■ WHAT YOU ARE ASKED TO DO ■
From the entries below, copy each line in which the word "sugeneruota" occurs.

(Stored entries)
^^^^^^^^^^^^^^^^

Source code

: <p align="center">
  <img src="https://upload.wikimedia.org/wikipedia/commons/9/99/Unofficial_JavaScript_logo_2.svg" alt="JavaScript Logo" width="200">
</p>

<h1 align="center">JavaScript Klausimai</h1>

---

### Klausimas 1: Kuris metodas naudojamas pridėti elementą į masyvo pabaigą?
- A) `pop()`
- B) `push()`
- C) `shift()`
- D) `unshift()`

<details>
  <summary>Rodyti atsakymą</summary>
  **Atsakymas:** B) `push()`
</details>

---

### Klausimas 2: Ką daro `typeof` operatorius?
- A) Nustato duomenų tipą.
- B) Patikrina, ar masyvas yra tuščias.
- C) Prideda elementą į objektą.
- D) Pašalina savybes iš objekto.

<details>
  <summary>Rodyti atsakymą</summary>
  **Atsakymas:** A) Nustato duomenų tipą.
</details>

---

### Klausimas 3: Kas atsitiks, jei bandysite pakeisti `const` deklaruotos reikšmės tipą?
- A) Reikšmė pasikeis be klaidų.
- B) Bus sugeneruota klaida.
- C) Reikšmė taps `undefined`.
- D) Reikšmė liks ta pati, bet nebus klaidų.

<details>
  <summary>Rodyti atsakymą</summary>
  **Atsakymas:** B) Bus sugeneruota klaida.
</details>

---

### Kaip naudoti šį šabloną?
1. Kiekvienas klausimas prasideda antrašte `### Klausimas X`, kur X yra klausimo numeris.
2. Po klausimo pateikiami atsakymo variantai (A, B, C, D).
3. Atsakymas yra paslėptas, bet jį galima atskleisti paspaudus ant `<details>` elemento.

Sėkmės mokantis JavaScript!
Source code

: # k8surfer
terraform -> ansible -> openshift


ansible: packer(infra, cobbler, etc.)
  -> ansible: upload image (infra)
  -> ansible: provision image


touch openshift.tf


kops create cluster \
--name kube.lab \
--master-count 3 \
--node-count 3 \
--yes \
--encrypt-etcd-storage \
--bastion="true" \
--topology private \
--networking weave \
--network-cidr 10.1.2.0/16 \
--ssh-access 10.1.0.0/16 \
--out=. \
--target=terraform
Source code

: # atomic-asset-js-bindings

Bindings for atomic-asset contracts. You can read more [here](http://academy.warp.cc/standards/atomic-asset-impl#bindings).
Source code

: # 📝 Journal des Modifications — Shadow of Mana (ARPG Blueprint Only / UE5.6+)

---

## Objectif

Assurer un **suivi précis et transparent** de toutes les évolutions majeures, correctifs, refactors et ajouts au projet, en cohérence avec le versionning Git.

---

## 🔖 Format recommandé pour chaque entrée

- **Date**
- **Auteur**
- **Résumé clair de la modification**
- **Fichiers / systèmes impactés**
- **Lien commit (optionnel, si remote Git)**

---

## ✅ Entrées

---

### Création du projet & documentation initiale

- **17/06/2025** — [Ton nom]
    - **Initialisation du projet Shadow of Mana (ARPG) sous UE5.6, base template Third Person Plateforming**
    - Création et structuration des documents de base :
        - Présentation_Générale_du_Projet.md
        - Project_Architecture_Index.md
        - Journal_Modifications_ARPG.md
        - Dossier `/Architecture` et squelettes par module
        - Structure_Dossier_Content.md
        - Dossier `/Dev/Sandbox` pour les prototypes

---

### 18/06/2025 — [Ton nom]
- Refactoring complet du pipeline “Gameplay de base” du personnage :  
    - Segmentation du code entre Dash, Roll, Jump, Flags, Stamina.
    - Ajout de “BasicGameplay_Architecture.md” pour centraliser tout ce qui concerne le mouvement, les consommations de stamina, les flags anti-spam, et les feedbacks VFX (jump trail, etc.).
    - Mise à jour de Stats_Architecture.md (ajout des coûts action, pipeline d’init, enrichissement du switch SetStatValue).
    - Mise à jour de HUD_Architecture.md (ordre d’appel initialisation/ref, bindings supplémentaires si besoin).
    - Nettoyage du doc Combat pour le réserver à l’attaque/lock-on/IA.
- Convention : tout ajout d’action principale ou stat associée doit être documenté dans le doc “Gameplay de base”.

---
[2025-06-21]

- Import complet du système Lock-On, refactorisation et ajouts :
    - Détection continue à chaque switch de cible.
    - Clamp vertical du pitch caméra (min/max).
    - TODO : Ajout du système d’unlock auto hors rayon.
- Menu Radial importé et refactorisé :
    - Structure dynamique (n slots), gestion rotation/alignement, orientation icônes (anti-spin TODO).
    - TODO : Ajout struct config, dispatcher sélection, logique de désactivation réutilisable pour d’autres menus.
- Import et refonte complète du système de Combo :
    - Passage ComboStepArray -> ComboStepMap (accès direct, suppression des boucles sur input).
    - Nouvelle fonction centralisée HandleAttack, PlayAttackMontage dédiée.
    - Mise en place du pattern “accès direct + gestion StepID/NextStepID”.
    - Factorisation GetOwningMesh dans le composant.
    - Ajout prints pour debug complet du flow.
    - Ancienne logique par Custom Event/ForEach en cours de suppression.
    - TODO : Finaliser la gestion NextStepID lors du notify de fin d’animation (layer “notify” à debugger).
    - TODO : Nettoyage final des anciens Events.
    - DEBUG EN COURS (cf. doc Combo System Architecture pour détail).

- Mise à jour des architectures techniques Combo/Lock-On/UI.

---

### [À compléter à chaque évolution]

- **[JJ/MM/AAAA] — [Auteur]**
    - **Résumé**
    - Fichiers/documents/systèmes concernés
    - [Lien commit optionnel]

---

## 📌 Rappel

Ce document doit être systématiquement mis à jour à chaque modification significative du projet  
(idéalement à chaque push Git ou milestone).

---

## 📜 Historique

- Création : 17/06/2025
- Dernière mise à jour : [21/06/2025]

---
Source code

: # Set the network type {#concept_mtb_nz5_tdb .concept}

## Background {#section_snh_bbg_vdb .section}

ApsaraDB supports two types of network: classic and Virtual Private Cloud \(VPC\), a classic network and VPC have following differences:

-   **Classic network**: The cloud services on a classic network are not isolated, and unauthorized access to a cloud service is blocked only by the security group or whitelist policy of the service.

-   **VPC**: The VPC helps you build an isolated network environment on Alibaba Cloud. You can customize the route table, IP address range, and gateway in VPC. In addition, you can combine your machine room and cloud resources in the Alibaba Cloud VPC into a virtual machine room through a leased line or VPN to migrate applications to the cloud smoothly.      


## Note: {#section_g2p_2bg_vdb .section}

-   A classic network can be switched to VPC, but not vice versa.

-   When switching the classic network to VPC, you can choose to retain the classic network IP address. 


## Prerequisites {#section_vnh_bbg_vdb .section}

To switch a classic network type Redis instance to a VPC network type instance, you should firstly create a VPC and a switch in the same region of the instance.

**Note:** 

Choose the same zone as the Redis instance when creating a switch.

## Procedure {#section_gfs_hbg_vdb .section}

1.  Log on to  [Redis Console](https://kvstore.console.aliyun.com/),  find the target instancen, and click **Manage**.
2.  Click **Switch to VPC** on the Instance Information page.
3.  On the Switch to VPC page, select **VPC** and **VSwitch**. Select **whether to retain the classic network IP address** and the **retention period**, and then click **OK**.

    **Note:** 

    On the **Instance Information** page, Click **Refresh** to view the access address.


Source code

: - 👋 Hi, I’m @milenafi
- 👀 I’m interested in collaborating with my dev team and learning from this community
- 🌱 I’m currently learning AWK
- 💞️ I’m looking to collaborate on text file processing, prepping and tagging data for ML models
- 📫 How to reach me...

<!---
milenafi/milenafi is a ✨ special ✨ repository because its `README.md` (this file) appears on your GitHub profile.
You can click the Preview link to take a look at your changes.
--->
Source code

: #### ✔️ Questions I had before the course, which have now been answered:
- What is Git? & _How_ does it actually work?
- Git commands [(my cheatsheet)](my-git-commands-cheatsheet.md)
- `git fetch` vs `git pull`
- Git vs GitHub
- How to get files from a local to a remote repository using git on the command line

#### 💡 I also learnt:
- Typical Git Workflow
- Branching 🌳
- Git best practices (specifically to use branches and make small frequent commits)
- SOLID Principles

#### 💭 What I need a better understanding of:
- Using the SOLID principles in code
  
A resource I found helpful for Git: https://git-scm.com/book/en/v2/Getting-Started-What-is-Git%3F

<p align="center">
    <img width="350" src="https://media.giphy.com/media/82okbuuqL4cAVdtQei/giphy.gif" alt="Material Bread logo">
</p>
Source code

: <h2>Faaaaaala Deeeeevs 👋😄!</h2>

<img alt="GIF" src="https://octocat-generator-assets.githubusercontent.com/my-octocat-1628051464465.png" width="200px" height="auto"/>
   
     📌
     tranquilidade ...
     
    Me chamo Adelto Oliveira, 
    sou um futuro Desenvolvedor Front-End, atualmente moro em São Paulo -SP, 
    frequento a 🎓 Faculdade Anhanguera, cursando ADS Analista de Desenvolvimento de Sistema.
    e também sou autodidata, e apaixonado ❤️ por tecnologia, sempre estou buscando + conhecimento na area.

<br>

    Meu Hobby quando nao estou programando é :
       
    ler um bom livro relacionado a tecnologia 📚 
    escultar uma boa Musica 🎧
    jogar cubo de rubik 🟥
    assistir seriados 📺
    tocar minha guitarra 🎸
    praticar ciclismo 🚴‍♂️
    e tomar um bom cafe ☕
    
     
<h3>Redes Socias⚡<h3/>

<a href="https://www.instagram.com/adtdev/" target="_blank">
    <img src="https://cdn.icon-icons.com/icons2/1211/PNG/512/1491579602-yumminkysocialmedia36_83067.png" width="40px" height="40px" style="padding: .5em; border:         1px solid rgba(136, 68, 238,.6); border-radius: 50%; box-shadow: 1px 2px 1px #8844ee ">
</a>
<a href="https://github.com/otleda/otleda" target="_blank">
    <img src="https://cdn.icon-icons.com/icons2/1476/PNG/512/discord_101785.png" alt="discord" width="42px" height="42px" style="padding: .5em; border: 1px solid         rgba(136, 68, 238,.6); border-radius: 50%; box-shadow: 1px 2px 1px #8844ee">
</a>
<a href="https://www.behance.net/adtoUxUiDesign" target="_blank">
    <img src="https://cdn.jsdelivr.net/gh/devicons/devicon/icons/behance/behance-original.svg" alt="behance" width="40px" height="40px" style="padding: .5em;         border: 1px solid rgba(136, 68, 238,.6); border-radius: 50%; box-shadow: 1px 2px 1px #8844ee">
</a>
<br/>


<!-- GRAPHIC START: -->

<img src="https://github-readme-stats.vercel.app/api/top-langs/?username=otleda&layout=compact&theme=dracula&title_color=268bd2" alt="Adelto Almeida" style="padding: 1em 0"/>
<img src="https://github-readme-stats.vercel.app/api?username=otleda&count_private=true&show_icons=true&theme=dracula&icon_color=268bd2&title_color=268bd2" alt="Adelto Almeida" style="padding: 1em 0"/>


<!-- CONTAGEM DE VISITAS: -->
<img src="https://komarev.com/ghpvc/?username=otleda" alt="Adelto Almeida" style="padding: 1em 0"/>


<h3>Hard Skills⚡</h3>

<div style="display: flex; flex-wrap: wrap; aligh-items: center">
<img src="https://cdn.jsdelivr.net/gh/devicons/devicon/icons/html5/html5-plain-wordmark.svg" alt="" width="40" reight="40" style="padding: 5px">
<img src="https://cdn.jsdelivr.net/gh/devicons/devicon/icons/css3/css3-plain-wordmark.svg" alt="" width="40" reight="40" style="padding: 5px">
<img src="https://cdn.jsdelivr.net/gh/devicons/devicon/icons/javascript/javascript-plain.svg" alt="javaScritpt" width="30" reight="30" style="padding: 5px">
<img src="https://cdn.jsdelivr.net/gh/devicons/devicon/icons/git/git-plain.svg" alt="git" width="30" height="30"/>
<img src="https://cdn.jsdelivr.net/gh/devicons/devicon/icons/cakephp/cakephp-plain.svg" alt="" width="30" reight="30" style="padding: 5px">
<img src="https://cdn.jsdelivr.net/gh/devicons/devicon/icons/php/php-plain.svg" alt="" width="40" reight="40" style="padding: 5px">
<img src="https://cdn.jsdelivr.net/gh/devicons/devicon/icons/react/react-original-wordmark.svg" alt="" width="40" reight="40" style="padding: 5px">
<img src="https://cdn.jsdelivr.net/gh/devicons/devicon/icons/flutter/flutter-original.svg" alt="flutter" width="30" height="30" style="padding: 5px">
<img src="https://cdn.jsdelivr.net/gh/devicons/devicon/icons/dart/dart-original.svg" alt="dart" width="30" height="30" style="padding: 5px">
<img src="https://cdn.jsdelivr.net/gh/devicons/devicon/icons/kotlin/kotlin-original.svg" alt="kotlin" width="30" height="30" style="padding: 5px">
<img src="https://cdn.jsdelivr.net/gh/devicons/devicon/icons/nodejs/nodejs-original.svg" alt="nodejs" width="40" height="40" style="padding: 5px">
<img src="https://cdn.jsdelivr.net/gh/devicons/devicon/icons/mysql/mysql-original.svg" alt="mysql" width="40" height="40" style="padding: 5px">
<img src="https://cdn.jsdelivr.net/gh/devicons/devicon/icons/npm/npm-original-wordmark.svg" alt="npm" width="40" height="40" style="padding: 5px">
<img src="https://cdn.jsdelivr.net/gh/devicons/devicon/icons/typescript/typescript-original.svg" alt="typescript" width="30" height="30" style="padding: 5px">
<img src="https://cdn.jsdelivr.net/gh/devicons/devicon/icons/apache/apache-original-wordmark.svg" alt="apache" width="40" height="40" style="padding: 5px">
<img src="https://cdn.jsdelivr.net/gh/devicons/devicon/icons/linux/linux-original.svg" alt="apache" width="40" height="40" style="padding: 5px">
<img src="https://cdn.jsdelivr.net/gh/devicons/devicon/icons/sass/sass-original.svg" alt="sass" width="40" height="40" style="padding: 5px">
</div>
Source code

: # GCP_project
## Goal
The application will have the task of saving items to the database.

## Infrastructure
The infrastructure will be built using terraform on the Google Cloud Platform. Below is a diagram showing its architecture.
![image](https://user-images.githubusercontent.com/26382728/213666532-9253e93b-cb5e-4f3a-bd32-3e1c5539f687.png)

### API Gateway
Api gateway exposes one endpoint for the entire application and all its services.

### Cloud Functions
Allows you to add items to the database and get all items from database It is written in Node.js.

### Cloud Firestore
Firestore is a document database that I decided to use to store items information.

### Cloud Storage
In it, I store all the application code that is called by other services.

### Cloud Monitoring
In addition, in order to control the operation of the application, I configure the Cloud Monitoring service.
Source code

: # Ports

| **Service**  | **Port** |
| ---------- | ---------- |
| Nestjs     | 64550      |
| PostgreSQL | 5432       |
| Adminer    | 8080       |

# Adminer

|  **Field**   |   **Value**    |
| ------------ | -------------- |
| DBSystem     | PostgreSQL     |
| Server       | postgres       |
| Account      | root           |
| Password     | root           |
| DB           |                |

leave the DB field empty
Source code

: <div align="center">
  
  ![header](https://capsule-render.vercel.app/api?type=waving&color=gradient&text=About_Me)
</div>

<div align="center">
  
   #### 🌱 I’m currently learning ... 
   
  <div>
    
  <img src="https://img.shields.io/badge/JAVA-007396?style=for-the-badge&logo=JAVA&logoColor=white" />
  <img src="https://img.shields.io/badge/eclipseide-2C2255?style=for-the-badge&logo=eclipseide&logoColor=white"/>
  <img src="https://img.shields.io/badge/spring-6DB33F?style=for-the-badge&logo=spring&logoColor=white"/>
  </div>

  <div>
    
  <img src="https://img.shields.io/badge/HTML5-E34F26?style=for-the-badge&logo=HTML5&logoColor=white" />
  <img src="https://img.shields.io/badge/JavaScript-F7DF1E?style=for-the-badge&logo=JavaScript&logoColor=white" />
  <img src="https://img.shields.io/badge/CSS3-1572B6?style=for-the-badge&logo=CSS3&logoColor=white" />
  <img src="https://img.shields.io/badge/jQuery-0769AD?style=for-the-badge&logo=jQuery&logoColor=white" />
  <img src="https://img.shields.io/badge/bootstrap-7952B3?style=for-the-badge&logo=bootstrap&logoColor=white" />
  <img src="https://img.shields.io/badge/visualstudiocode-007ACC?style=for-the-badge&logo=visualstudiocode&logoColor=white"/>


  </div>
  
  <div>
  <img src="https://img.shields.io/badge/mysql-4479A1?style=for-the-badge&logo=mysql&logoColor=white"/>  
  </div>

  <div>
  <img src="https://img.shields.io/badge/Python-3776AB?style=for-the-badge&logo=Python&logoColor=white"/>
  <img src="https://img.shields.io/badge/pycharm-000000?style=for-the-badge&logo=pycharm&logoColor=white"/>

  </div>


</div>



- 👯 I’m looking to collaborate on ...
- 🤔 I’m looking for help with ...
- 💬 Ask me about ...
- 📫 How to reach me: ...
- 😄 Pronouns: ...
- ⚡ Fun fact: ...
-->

^^^^^^^^^^^^^^^^

■ ANSWER BOX ■
- B) Bus sugeneruota klaida.
  **Atsakymas:** B) Bus sugeneruota klaida.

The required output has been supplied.